Unlike a compressed image of a conventional file system, a cramfs image can be used as it is, i.e. without first decompressing it. For this reason, some Linux distributions use cramfs for initrd images (Debian 3.1 in particular) and installation images (SUSE Linux in particular), where there are constraints on memory and image size.
It was useful but cramfs suffered from some major limitations, restricting file size and file system size, and lacked proper Linux file metadata. The file system Phillip Lougher wrote and released in 2002 to replace it, squashfs:
Squashfs is a compressed read-only file system for Linux. Squashfs compresses files, inodes and directories, and supports block sizes from 4 KiB up to 1 MiB for greater compression. Several compression algorithms are supported.
It supports the full set of Linux file metadata, and has become widely used in Linux Live CDs and in embedded systems. For example, the popular OpenWRT distribution for routers and wireless access points runs from a squashfs root file system with a JFFS2 file system mounted above it using overlayfs. This has many advantages, including the ability to customize the system with configurations and add-on packages in JFFS2, while retaining "failsafe" and "factory reset" capabilities in which the system is re-booted to run without the JFFS2 overlay and thus in a known-good state, similar to (but faster than) the result of a reboot of the LOCKSS OpenBSD system.
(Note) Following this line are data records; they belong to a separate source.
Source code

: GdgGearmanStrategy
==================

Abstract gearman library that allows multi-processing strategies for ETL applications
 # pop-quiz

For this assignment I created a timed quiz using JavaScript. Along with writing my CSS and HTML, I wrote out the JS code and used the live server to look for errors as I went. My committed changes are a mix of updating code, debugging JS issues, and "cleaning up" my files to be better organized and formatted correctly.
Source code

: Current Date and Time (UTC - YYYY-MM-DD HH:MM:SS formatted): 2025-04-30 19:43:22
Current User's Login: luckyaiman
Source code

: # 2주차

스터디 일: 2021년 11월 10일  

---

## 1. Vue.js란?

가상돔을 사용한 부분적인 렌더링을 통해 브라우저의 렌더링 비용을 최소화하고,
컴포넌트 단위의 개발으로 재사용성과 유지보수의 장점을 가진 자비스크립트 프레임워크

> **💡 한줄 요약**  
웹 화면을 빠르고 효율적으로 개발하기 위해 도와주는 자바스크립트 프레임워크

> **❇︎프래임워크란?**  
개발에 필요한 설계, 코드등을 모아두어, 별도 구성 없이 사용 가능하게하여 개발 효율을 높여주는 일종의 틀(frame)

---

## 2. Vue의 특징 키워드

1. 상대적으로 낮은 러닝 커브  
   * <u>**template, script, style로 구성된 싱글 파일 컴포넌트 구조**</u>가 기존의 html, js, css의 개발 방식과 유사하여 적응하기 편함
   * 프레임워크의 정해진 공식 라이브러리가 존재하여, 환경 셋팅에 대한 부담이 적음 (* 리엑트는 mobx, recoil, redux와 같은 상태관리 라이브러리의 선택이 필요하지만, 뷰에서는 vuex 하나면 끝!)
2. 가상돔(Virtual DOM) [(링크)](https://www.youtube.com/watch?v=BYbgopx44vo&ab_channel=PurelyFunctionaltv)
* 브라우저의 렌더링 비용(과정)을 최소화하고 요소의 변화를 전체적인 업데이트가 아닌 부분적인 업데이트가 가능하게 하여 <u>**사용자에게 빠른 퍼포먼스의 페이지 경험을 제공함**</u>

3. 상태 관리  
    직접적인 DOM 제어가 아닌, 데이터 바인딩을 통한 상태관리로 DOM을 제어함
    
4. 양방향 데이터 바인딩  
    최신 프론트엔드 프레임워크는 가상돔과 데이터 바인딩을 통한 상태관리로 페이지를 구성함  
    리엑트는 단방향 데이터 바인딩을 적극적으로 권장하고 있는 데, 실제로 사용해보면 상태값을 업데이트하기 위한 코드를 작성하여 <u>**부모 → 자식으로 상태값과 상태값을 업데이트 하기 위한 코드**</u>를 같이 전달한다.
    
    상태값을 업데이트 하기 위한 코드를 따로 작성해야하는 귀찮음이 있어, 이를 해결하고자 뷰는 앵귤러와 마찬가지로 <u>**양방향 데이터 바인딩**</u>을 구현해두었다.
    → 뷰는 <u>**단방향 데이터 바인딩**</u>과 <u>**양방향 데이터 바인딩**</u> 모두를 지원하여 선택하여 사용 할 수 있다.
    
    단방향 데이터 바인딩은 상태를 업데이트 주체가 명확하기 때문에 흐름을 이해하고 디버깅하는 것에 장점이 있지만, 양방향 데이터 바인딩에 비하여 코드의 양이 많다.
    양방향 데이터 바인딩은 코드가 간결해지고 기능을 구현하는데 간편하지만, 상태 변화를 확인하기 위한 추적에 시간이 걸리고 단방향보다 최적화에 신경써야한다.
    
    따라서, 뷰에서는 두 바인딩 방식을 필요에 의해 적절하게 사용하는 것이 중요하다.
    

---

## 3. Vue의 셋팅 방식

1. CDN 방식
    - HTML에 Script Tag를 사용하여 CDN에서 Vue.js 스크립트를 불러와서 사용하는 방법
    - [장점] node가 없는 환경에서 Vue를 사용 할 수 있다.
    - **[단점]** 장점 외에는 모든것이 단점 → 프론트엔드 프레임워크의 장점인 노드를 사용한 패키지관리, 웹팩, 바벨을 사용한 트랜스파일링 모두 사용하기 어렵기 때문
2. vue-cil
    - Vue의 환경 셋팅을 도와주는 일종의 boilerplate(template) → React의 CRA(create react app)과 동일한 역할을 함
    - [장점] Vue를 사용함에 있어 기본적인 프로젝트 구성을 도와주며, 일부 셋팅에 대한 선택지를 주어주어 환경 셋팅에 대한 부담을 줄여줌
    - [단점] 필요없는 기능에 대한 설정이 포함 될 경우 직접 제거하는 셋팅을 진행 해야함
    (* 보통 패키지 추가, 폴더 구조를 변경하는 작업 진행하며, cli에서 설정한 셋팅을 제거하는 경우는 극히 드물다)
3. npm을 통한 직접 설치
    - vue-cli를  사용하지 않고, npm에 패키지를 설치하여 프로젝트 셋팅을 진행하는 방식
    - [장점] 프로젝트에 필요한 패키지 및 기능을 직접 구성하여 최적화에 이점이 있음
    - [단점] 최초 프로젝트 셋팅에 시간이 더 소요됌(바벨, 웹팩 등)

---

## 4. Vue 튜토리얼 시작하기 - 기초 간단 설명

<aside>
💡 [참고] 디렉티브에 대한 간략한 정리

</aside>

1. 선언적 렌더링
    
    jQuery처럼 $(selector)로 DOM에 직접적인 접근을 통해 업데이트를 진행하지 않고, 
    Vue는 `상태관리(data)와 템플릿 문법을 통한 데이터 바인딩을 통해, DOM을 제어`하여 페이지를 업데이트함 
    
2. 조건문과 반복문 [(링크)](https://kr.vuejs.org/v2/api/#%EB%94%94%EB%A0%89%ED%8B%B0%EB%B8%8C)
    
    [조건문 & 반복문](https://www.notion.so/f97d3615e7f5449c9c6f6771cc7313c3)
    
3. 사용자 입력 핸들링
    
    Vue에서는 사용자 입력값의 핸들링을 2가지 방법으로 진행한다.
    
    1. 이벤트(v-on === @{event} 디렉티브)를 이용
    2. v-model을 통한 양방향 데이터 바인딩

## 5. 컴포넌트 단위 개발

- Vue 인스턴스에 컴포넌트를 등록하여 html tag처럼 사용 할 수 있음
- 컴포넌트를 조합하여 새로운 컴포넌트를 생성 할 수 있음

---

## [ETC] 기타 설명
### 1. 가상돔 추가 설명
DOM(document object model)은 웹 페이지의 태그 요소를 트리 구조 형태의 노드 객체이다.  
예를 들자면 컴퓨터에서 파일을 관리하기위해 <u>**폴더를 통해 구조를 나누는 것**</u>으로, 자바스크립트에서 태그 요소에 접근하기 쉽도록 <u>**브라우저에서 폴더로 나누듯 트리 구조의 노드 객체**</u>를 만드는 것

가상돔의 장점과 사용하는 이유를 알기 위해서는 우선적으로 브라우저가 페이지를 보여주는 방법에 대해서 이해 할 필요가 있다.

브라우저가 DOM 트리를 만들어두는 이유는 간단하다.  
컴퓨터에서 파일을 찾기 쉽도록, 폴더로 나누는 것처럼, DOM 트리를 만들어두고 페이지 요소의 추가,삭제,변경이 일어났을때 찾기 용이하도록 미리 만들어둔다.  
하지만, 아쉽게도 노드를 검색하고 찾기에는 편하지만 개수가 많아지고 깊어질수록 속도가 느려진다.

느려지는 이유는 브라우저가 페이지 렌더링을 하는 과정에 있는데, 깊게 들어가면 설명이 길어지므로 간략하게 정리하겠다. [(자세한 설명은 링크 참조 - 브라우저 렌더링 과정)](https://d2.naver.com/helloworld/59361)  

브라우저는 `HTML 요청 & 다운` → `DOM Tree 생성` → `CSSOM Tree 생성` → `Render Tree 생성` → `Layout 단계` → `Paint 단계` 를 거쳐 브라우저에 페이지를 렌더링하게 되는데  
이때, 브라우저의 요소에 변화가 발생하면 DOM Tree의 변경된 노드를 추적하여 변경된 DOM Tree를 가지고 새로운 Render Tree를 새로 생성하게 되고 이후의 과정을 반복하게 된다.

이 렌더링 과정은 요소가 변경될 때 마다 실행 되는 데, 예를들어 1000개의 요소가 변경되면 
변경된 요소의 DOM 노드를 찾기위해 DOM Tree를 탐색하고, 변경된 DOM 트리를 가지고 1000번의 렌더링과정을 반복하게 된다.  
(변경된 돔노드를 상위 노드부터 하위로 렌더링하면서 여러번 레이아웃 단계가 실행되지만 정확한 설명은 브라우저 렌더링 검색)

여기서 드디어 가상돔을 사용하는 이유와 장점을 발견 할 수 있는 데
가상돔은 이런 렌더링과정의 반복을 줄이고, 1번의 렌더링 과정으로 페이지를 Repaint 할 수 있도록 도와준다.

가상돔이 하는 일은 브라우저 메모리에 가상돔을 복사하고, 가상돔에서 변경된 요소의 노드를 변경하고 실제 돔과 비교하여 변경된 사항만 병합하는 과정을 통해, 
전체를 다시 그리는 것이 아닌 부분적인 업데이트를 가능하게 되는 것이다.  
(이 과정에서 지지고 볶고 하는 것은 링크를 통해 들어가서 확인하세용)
The ability rapidly to revert a system to a known-good state is a very important property, especially in today's hostile Internet environment.

Despite being a critical component of many products, squashfs suffers from the problem I discussed in Supporting Open Source Software. I believe, nearly 20 years later, Phillip Lougher is still supporting it on his own in his spare time.


Rick Levine said...

> ...like many of my prototypes it served mainly to discover that the
> problem was harder than I initially thought.

Oh yes. Set this one to music. And on rare occasions, one escapes, and consumes lots of energy on its way to becoming more than a prototype.

Geoff said...

Remind me: was the SunOS 4.1 project the same thing as "Pravda"?

David. said...

I don't think it was Pravda but my memory isn't that great from 30 years ago.

David. said...

Yawar Amin's The human toll of log4j maintenance nails the problem of unpaid open source maintenance:

"the log4j developers had this massive security issue dumped in their laps, with the expectation that they were supposed to fix it. How did that happen? How did a group of smart, hard-working people get roped into a thankless, high-pressure situation with absolutely no upside for themselves?"

Note that the paid engineers at Alibaba, who could have submitted a patch, simply notified the log4j developers that there was a problem and, 14 days later, told them "please hurry up". Entitled, no?

Open source means YOU can fix it.

Matthew Jacob said...

I remember the SunOS 4.1 prototype- really useful ideas ahead of their time I think.
Squashfs is all over the place in IoT (or at least WiFi APs where up until a couple weeks ago I've been spending some years). You mount overlayfs over root and anytime you want to revert to the originally, remove the overlay giblets and reboot. Very handy stuff. We could have used it that simply back in the day- than all of the nonsense like Dave Labuda's re-preinstall would have not been needed.